Of the nearly 6,100 Washington foster children with siblings in the system, 50 percent have been separated from at least one of their siblings. And 27 percent have been placed alone without any of their brothers or sisters, according to statistics kept by DSHS.
They are separated in most cases for a simple reason: Washington has never managed to find the money and resources to recruit enough foster parents willing to take on intact families of troubled kids.
"We have to separate them, and it has troubled most of us in the field for a long time," said Dawn Cooper, the CPS administrator in Pierce County.
Even when she is dealing with parents who are drug-addicted or abusive, if the agency's placement desk tells her she will have to put five siblings in five different homes, she says she thinks hard about removing them from the home.

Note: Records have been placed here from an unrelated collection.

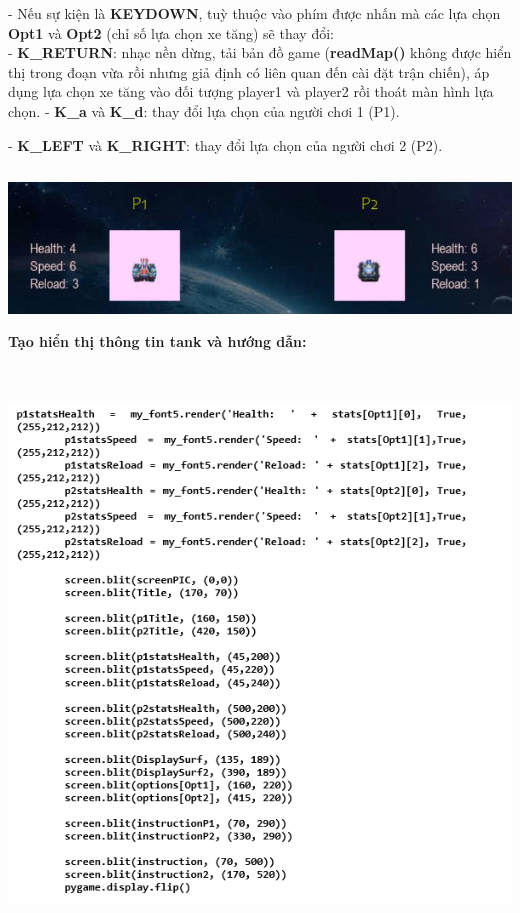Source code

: \documentclass[a4paper]{article}
\begin{document}
- Nếu sự kiện là \textbf{KEYDOWN}, tuỳ thuộc vào phím được nhấn mà các
lựa chọn \textbf{Opt1} và \textbf{Opt2} (chỉ số lựa chọn xe tăng) sẽ
thay đổi:\\
- \textbf{K\_RETURN}: nhạc nền dừng, tải bản đồ game (\textbf{readMap()}
không được hiển thị trong đoạn vừa rồi nhưng giả định có liên quan đến
cài đặt trận chiến), áp dụng lựa chọn xe tăng vào đối tượng player1 và
player2 rồi thoát màn hình lựa chọn. - \textbf{K\_a} và \textbf{K\_d}:
thay đổi lựa chọn của người chơi 1 (P1).

- \textbf{K\_LEFT} và \textbf{K\_RIGHT}: thay đổi lựa chọn của người
chơi 2 (P2).

\includegraphics[width=6.3in,height=1.65in]{image34.png}
\newpage
\textbf{Tạo hiển thị thông tin tank và hướng dẫn:}

\includegraphics[width=6.5in, height=6in]{image34_1.png}
\end{document}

"It's easy to say from the outside they should simply be placed and protected," said Cooper, a social worker for 20 years. "I have to look at how attached they are to each other and how much they have relied on each other to get their needs met.
"Sometimes their parents are so checked out emotionally that their siblings are the only emotional link they have . . . So, yes, they are in a bad environment, but do I have something better to offer them?"
DSHS officials say they are trying hard to keep siblings together with limited resources. But they are fighting the reforms being sought in the Supreme Court case because they say it's unlikely that a Legislature facing a projected $2 billion deficit will come up with new money to make those reforms a reality.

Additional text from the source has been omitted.